The Goldsboro City Council received an update on the status of its 2020-21 fiscal year audit and expects the document to be presented in December.
Chad Cook, FORVIS certified public accountant, presented the audit update remotely on behalf of FORVIS during the council work session Monday.
FORVIS, based in Springfield, Missouri, was officially formed in late May through a merger between Charlotte-based Dixon Hughes Goodman — which had been handling the city’s audits prior to the merger — and Springfield, Missouri-based Baird, Kurtz and Dobson.
“We are getting very close to being done,” Cook told council. “We’ll caveat the information to say it’s pending potential adjustments as we wrap up our procedures. There are certainly things that could be caught at final review. However, at this point, we don’t foresee any additional adjustments.”
The auditing firm is scheduled to present the city’s completed audit for fiscal year 2020-21 during the council’s Dec. 19 meeting.
Preliminary findings of the audit show the total fund balance of the city’s general fund increased from $9 million in fiscal year 2019-20 to $10.9 million in fiscal year 2020-21.
Expenditures in the city’s general fund, which includes personnel salaries, capital projects and general spending, decreased from $41.6 million to $38.5 million between fiscal year 2019-20 and 2020-21, according to the preliminary report.
“So from fiscal ’20 to fiscal ’21, you’ll see a little over a $3 million decrease in the total expenditures there,” Cook said. “As a result, available fund balance is up to 13.8% so you are trending in the right direction there.”
The amount of money that the city had available to spend from its general fund in fiscal year 2020-21 was listed at $5.3 million, up from $3.4 million in fiscal year 2019-20.
As a result of the decreased spending and increased fund balance amount in the city’s general fund, 13.8% of the city’s general fund was available to spend, up from 8.3% in fiscal year 2019-20, according to Cook’s presentation.
The 8.3% availability was just above the 8% threshold recommended for local governments by the state Local Government Commission.
The status of the audit follows several years of the city having its audits completed late, sparking concern from the LGC and triggering a state probe of city finances by State Auditor Beth Wood.
Wood launched the investigation in March after years of delinquent audits by city of Goldsboro staff and questions regarding the fiscal health and accountability of city finances.
Wood’s office has not concluded the investigation that Wood and her staff estimated would be finished by Sept. 30.
The council did not discuss the audit following Cook’s presentation.

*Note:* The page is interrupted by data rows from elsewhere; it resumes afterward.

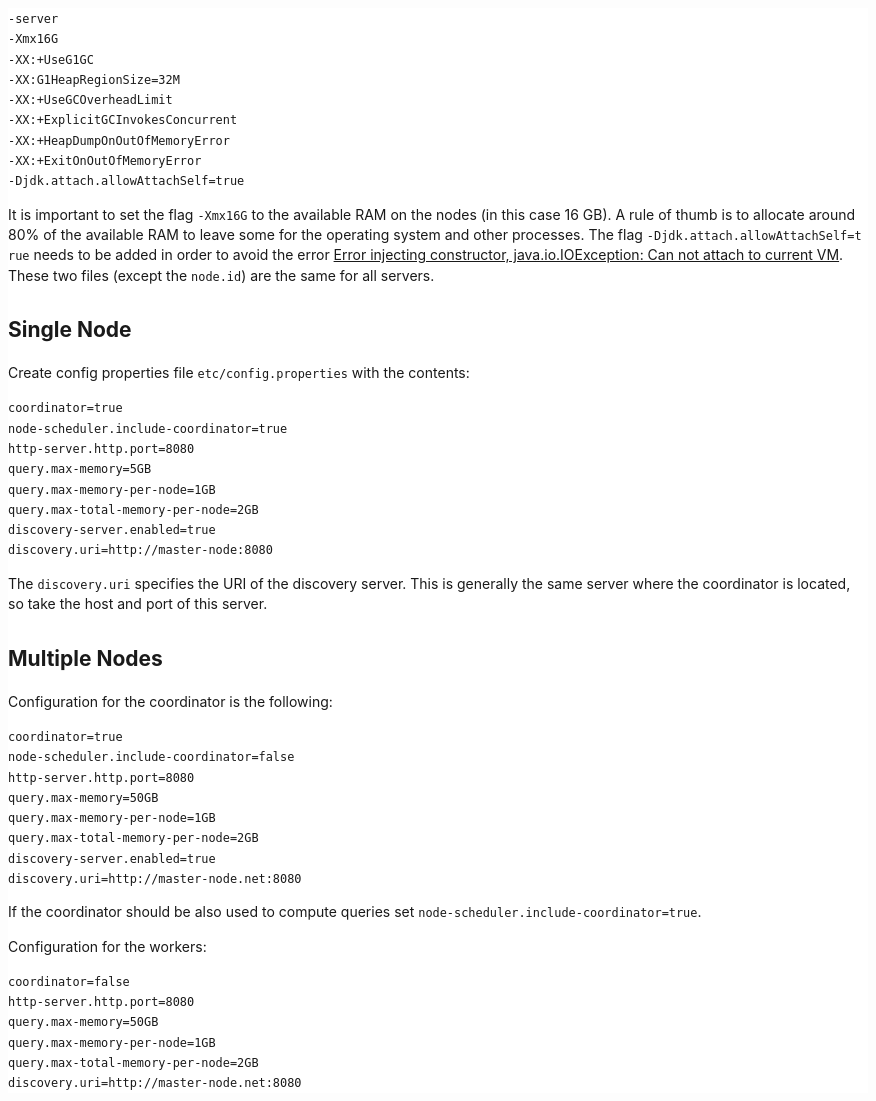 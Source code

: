     -server
    -Xmx16G
    -XX:+UseG1GC
    -XX:G1HeapRegionSize=32M
    -XX:+UseGCOverheadLimit
    -XX:+ExplicitGCInvokesConcurrent
    -XX:+HeapDumpOnOutOfMemoryError
    -XX:+ExitOnOutOfMemoryError
    -Djdk.attach.allowAttachSelf=true

It is important to set the flag `-Xmx16G` to the available RAM on the nodes (in this case 16 GB). A rule of thumb is to allocate around 80% of the available RAM to leave some for the operating system and other processes. The flag `-Djdk.attach.allowAttachSelf=true` needs to be added in order to avoid the error [Error injecting constructor, java.io.IOException: Can not attach to current VM](https://github.com/prestosql/presto/issues/752). These two files (except the `node.id`) are the same for all servers.

## Single Node

Create config properties file `etc/config.properties` with the contents:

    coordinator=true
    node-scheduler.include-coordinator=true
    http-server.http.port=8080
    query.max-memory=5GB
    query.max-memory-per-node=1GB
    query.max-total-memory-per-node=2GB
    discovery-server.enabled=true
    discovery.uri=http://master-node:8080

The `discovery.uri` specifies the URI of the discovery server. This is generally the same server where the coordinator is located, so take the host and port of this server.

## Multiple Nodes

Configuration for the coordinator is the following:

    coordinator=true
    node-scheduler.include-coordinator=false
    http-server.http.port=8080
    query.max-memory=50GB
    query.max-memory-per-node=1GB
    query.max-total-memory-per-node=2GB
    discovery-server.enabled=true
    discovery.uri=http://master-node.net:8080

If the coordinator should be also used to compute queries set `node-scheduler.include-coordinator=true`.

Configuration for the workers:

    coordinator=false
    http-server.http.port=8080
    query.max-memory=50GB
    query.max-memory-per-node=1GB
    query.max-total-memory-per-node=2GB
    discovery.uri=http://master-node.net:8080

LaToya Henry, Goldsboro public information officer, said in October that FORVIS staff planned to finish the audit in November and the city’s fiscal 2021-22 audit in February.
Auxiliary Police Force
Also during the work session, the council voted to approve a change to the city code of ordinances involving responsibilities of the city police and fire departments.
The change allows for the creation of an auxiliary police force composed of volunteers, said Goldsboro Police Chief Mike West.
West told council that the auxiliary officers, also known as reserve officers, would supplement the work of the police department’s full-time police officers.
Auxiliary police officers would have the same authority of a full-time officer, including the power to arrest suspects and offenders.
Auxiliary police can carry firearms on duty and carry concealed firearms when off-duty.
West did not discuss if adding the auxiliary police officers is in response to having double-digit officer vacancies at the Goldsboro Police Department.
In June, West said the department had 30 vacancies out of the 108 positions within the police department.
The council also decided Monday to delay discussion on potential changes to the city’s panhandling ordinance to Dec. 5.
The topic was tabled after Councilwoman Brandi Matthews made a motion to delay talks so more research could be completed.
“I am requesting, actually, that we remove it from the agenda and that we place it on the next meeting’s agenda due to some more research and conversation that I think we could have surrounding this issue,” Matthews said.
On Nov. 7, West discussed with council the city’s panhandling ordinance and said the ordinance needed wording changes because it did not properly define aggressive panhandling.
GPD Capt. Jason Adams proposed requiring people who want to panhandle to have a permit in order to ask for money.
The recommendations from West and Adams led to discussion among council as to how far panhandlers would have to be from people when they panhandle, where they can panhandle and the hours during which they can ask for money. Council did not make a decision during the Nov. 7 meeting but decided to revisit the issue Monday.
Proposed changes to the ordinance would prohibit panhandlers from asking for money within 100 feet of any financial institution or automatic teller machine and within 20 feet of bus stops, train stations, taxi stands, outdoor dining areas during businesses hours, and any retail business between the hours of 8 p.m. and 8 a.m.